INPUT DATA.
------
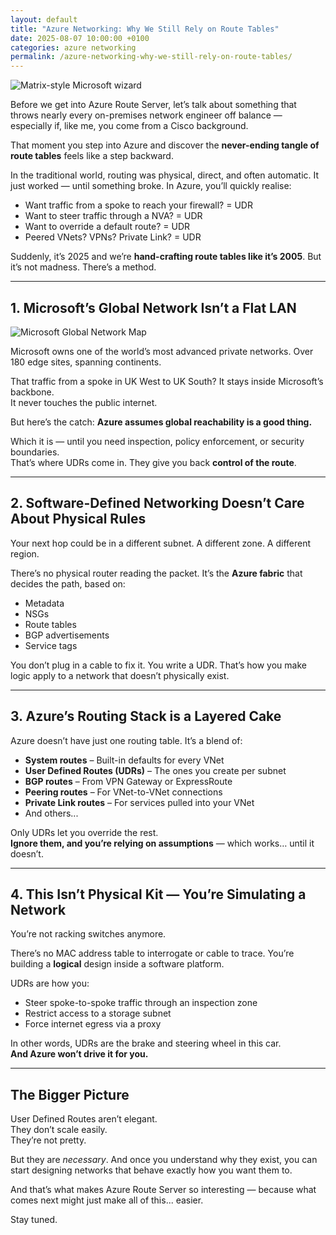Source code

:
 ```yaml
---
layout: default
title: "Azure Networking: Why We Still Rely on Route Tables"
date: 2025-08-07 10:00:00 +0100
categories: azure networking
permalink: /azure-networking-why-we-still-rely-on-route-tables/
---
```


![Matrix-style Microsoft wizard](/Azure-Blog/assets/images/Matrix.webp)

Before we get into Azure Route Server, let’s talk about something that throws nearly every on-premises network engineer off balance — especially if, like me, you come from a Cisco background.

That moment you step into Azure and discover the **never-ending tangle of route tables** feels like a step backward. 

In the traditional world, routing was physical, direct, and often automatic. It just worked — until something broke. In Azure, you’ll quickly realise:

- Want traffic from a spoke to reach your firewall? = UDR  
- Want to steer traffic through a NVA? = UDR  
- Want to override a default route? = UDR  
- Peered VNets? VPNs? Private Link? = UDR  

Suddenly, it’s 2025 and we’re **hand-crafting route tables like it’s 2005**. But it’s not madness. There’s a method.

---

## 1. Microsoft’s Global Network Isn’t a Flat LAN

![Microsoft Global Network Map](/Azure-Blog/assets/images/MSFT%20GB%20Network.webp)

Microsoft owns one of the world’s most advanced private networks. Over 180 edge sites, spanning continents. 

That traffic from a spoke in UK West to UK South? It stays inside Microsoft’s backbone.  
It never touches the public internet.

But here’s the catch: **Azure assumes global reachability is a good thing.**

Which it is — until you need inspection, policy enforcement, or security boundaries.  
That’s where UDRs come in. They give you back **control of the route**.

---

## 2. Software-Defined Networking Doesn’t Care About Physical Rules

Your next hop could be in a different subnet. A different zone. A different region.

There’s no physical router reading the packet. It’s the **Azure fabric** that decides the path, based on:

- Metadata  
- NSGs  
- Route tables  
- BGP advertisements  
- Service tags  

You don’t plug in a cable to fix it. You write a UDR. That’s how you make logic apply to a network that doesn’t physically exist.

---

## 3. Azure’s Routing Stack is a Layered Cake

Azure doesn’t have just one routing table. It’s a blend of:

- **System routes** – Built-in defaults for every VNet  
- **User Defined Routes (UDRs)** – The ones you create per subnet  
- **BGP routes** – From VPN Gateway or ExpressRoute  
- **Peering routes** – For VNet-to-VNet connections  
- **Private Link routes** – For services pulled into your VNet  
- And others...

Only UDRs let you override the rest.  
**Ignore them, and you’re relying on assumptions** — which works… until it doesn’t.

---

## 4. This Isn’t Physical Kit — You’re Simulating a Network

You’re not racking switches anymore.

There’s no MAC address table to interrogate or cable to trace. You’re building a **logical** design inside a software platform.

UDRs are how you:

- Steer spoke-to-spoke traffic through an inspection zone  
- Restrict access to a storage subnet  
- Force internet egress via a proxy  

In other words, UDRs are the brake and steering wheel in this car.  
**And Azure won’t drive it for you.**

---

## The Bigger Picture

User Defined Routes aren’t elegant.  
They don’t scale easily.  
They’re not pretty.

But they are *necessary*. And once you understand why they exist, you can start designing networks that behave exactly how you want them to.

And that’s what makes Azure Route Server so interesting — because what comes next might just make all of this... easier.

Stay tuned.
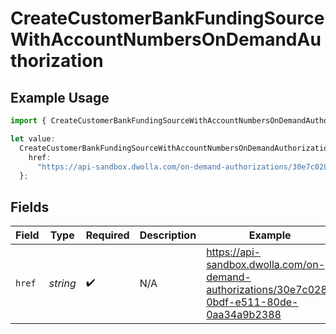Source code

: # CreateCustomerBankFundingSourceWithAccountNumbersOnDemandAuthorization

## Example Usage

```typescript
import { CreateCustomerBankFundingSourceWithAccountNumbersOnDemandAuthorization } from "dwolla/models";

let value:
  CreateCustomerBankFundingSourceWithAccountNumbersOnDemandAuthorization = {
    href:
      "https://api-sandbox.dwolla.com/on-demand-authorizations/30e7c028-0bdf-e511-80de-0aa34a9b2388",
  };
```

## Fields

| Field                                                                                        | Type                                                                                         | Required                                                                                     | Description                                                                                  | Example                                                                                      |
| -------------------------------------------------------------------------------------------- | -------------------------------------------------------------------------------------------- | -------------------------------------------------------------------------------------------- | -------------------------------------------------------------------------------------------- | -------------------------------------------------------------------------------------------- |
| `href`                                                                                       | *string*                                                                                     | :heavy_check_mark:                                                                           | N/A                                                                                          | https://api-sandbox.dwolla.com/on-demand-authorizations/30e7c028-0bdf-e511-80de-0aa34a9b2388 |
------
TASK DETAILS. Read through the entries above, and wherever a line holds the string "spoke", copy it.

SOLVED PROBLEM.
- Want traffic from a spoke to reach your firewall? = UDR  
That traffic from a spoke in UK West to UK South? It stays inside Microsoft’s backbone.  
- Steer spoke-to-spoke traffic through an inspection zone  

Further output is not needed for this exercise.